[GIVEN RECORDS Boundary: Start]

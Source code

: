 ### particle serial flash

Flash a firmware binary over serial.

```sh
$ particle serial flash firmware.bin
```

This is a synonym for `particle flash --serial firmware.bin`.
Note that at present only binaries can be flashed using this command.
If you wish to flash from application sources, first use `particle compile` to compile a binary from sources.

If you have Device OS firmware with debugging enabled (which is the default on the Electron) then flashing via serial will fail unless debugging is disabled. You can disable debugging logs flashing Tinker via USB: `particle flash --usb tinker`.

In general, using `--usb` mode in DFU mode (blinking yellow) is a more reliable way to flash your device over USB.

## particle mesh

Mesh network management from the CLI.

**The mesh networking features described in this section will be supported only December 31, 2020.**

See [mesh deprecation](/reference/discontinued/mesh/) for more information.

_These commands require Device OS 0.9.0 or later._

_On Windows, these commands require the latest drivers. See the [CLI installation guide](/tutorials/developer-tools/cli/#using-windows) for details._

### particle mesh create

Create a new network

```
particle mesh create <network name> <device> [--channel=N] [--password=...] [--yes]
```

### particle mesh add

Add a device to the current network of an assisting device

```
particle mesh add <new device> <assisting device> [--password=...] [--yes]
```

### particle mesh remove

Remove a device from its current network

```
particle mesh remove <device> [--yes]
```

[GIVEN RECORDS Boundary: End]

Only the lines that contain the string "using" are to be copied from the records.

Note that at present only binaries can be flashed using this command.
In general, using `--usb` mode in DFU mode (blinking yellow) is a more reliable way to flash your device over USB.
_On Windows, these commands require the latest drivers. See the [CLI installation guide](/tutorials/developer-tools/cli/#using-windows) for details._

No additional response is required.